L’Humanité, 7 décembre 2000, par Alain Nicolas
Le désir des mots
[Le regard] que pose Emmanuelle Rousset sur notre condition ne relève pas, a priori, de la littérature. Pourtant, dès les premières pages de L’Idéal chaviré, nous sommes chez Rousseau, non le philosophe du Contrat social ou du Discours sur l’inégalité, mais le romancier de La Nouvelle Héloïse. Il y est question de faute et de fidélité : « éternelle est la faute, inépuisable sa compensation ». La Julie de Rousseau, par droiture, par vertu, fait son malheur et celui de l’homme qu’elle aime et qui l’aime. Une faute promettant un bonheur possible est rachetée au prix d’une vie d’abjuration éternelle. Chez Proust aussi, « l’idéal est amer. Le bonheur est maudit ». L’amour infiniment lucide sait que comme Albertine ou Odette, il ne se porte que sur des objets qui auraient pu être n’importe qui, que nous ne faisons vivre « que pour tuer l’insupportable amour ». Car si nos fautes ne se payent que par d’autres fautes qui entraînent un éternel cycle de rachat, ni l’amour ni l’intelligence ne permettent d’en rompre le cercle.
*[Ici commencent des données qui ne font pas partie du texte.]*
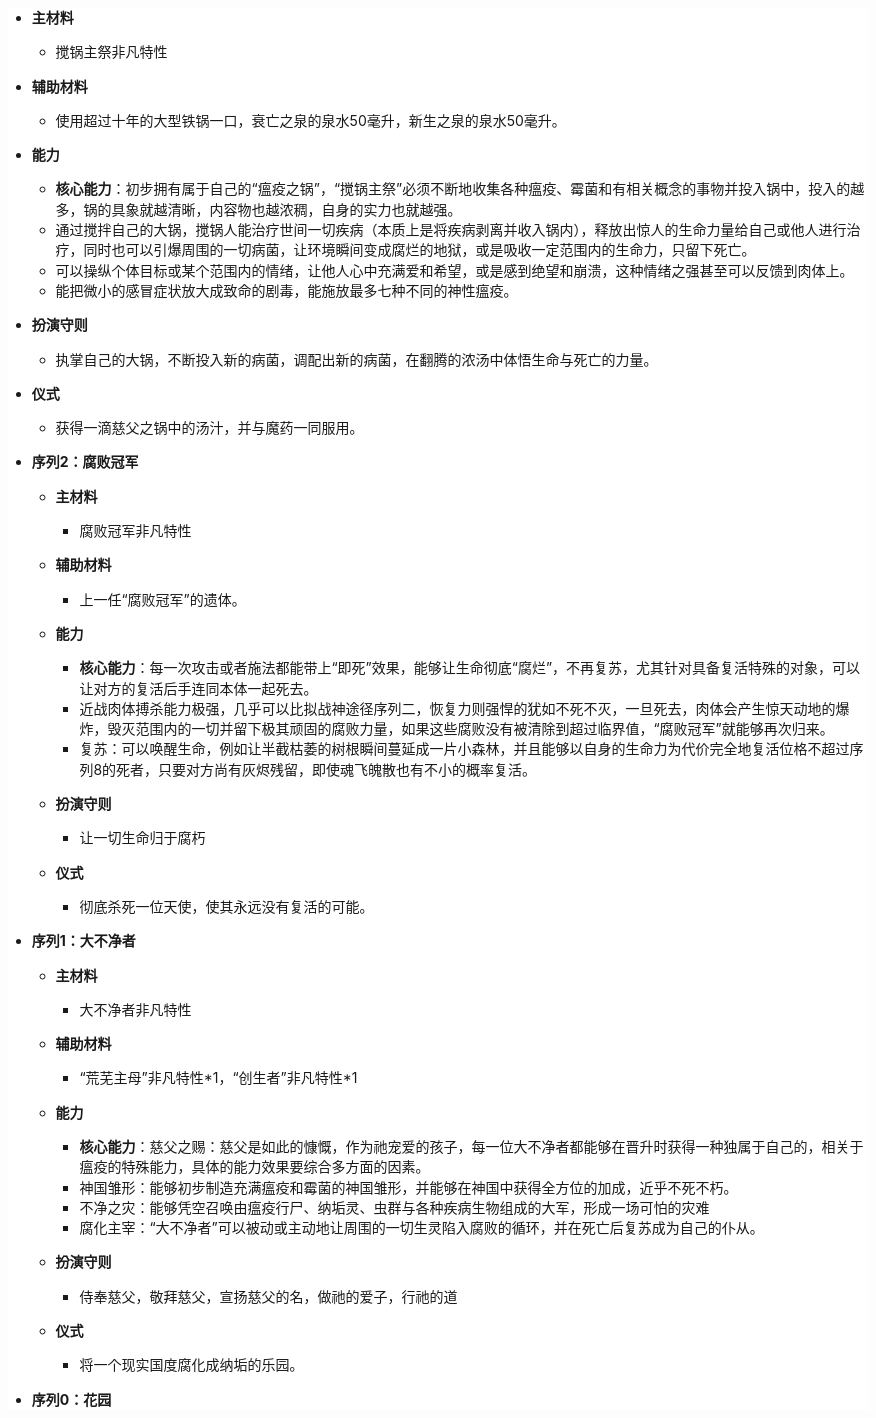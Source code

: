   * **主材料**

    * 搅锅主祭非凡特性
  * **辅助材料**

    * 使用超过十年的大型铁锅一口，衰亡之泉的泉水50毫升，新生之泉的泉水50毫升。
  * **能力**

    * **核心能力**：初步拥有属于自己的“瘟疫之锅”，“搅锅主祭”必须不断地收集各种瘟疫、霉菌和有相关概念的事物并投入锅中，投入的越多，锅的具象就越清晰，内容物也越浓稠，自身的实力也就越强。
    * 通过搅拌自己的大锅，搅锅人能治疗世间一切疾病（本质上是将疾病剥离并收入锅内），释放出惊人的生命力量给自己或他人进行治疗，同时也可以引爆周围的一切病菌，让环境瞬间变成腐烂的地狱，或是吸收一定范围内的生命力，只留下死亡。
    * 可以操纵个体目标或某个范围内的情绪，让他人心中充满爱和希望，或是感到绝望和崩溃，这种情绪之强甚至可以反馈到肉体上。
    * 能把微小的感冒症状放大成致命的剧毒，能施放最多七种不同的神性瘟疫。
  * **扮演守则**

    * 执掌自己的大锅，不断投入新的病菌，调配出新的病菌，在翻腾的浓汤中体悟生命与死亡的力量。
  * **仪式**

    * 获得一滴慈父之锅中的汤汁，并与魔药一同服用。
* **序列2：腐败冠军**

  * **主材料**

    * 腐败冠军非凡特性
  * **辅助材料**

    * 上一任“腐败冠军”的遗体。
  * **能力**

    * **核心能力**：每一次攻击或者施法都能带上“即死”效果，能够让生命彻底“腐烂”，不再复苏，尤其针对具备复活特殊的对象，可以让对方的复活后手连同本体一起死去。
    * 近战肉体搏杀能力极强，几乎可以比拟战神途径序列二，恢复力则强悍的犹如不死不灭，一旦死去，肉体会产生惊天动地的爆炸，毁灭范围内的一切并留下极其顽固的腐败力量，如果这些腐败没有被清除到超过临界值，“腐败冠军”就能够再次归来。
    * 复苏：可以唤醒生命，例如让半截枯萎的树根瞬间蔓延成一片小森林，并且能够以自身的生命力为代价完全地复活位格不超过序列8的死者，只要对方尚有灰烬残留，即使魂飞魄散也有不小的概率复活。
  * **扮演守则**

    * 让一切生命归于腐朽
  * **仪式**

    * 彻底杀死一位天使，使其永远没有复活的可能。
* **序列1：大不净者**

  * **主材料**

    * 大不净者非凡特性
  * **辅助材料**

    * “荒芜主母”非凡特性\*1，“创生者”非凡特性\*1
  * **能力**

    * **核心能力**：慈父之赐：慈父是如此的慷慨，作为祂宠爱的孩子，每一位大不净者都能够在晋升时获得一种独属于自己的，相关于瘟疫的特殊能力，具体的能力效果要综合多方面的因素。
    * 神国雏形：能够初步制造充满瘟疫和霉菌的神国雏形，并能够在神国中获得全方位的加成，近乎不死不朽。
    * 不净之灾：能够凭空召唤由瘟疫行尸、纳垢灵、虫群与各种疾病生物组成的大军，形成一场可怕的灾难
    * 腐化主宰：“大不净者”可以被动或主动地让周围的一切生灵陷入腐败的循环，并在死亡后复苏成为自己的仆从。
  * **扮演守则**

    * 侍奉慈父，敬拜慈父，宣扬慈父的名，做祂的爱子，行祂的道
  * **仪式**

    * 将一个现实国度腐化成纳垢的乐园。
* **序列0：花园**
Emmanuelle Rousset, pourtant, ne consent pas au désespoir auquel elle assigne les figures littéraires qu’elle convoque. La surprenante conclusion de ce texte impitoyable, tranchant dans l’approximation festive de notre époque par une rigueur et une lucidité qui ont médusé tous ceux qui ont fait l’expérience de le lire, ouvre sur un peut-être dont nous ne détenons pas la clef.